■ What is being asked: Reproduce the complete set of records, exactly as they appear.

■ Input:
------------------------------------------------
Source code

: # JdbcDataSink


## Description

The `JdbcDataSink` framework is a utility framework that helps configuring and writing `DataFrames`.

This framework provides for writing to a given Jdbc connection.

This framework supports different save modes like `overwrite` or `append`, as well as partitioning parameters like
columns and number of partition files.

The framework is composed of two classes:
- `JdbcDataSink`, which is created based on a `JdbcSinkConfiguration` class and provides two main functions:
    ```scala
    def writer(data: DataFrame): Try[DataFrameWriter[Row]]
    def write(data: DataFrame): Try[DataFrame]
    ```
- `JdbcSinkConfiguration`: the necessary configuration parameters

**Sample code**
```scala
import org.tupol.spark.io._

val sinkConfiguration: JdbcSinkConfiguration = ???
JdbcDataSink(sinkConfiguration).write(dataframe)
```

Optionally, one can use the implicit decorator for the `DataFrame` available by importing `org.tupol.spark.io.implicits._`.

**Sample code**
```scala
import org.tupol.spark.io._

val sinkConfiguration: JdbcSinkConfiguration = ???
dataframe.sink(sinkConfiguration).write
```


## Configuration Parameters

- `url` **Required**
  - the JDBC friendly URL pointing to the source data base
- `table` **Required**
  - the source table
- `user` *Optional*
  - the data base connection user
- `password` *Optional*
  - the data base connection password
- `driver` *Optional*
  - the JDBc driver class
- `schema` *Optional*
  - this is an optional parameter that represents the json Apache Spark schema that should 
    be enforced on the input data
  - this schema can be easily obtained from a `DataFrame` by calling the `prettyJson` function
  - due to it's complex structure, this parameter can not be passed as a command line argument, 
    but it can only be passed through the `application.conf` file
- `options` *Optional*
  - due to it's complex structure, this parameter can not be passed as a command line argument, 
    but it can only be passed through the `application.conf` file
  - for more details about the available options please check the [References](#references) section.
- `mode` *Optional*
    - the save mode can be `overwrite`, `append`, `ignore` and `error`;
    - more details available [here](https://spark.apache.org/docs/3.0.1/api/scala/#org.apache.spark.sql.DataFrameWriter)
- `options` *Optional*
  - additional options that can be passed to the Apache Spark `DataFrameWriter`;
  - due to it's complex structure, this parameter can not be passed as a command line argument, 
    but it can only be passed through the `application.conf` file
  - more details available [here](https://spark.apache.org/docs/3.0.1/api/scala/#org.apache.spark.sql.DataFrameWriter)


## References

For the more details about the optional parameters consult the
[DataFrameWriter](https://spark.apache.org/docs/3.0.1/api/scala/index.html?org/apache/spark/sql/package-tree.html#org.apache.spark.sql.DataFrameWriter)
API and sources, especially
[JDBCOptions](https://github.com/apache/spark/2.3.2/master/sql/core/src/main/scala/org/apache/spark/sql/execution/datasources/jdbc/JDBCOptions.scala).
------------------------------------------------
■ Answer to the problem:
Source code

: # JdbcDataSink


## Description

The `JdbcDataSink` framework is a utility framework that helps configuring and writing `DataFrames`.

This framework provides for writing to a given Jdbc connection.

This framework supports different save modes like `overwrite` or `append`, as well as partitioning parameters like
columns and number of partition files.

The framework is composed of two classes:
- `JdbcDataSink`, which is created based on a `JdbcSinkConfiguration` class and provides two main functions:
    ```scala
    def writer(data: DataFrame): Try[DataFrameWriter[Row]]
    def write(data: DataFrame): Try[DataFrame]
    ```
- `JdbcSinkConfiguration`: the necessary configuration parameters

**Sample code**
```scala
import org.tupol.spark.io._

val sinkConfiguration: JdbcSinkConfiguration = ???
JdbcDataSink(sinkConfiguration).write(dataframe)
```

Optionally, one can use the implicit decorator for the `DataFrame` available by importing `org.tupol.spark.io.implicits._`.

**Sample code**
```scala
import org.tupol.spark.io._

val sinkConfiguration: JdbcSinkConfiguration = ???
dataframe.sink(sinkConfiguration).write
```


## Configuration Parameters

- `url` **Required**
  - the JDBC friendly URL pointing to the source data base
- `table` **Required**
  - the source table
- `user` *Optional*
  - the data base connection user
- `password` *Optional*
  - the data base connection password
- `driver` *Optional*
  - the JDBc driver class
- `schema` *Optional*
  - this is an optional parameter that represents the json Apache Spark schema that should 
    be enforced on the input data
  - this schema can be easily obtained from a `DataFrame` by calling the `prettyJson` function
  - due to it's complex structure, this parameter can not be passed as a command line argument, 
    but it can only be passed through the `application.conf` file
- `options` *Optional*
  - due to it's complex structure, this parameter can not be passed as a command line argument, 
    but it can only be passed through the `application.conf` file
  - for more details about the available options please check the [References](#references) section.
- `mode` *Optional*
    - the save mode can be `overwrite`, `append`, `ignore` and `error`;
    - more details available [here](https://spark.apache.org/docs/3.0.1/api/scala/#org.apache.spark.sql.DataFrameWriter)
- `options` *Optional*
  - additional options that can be passed to the Apache Spark `DataFrameWriter`;
  - due to it's complex structure, this parameter can not be passed as a command line argument, 
    but it can only be passed through the `application.conf` file
  - more details available [here](https://spark.apache.org/docs/3.0.1/api/scala/#org.apache.spark.sql.DataFrameWriter)


## References

For the more details about the optional parameters consult the
[DataFrameWriter](https://spark.apache.org/docs/3.0.1/api/scala/index.html?org/apache/spark/sql/package-tree.html#org.apache.spark.sql.DataFrameWriter)
API and sources, especially
[JDBCOptions](https://github.com/apache/spark/2.3.2/master/sql/core/src/main/scala/org/apache/spark/sql/execution/datasources/jdbc/JDBCOptions.scala).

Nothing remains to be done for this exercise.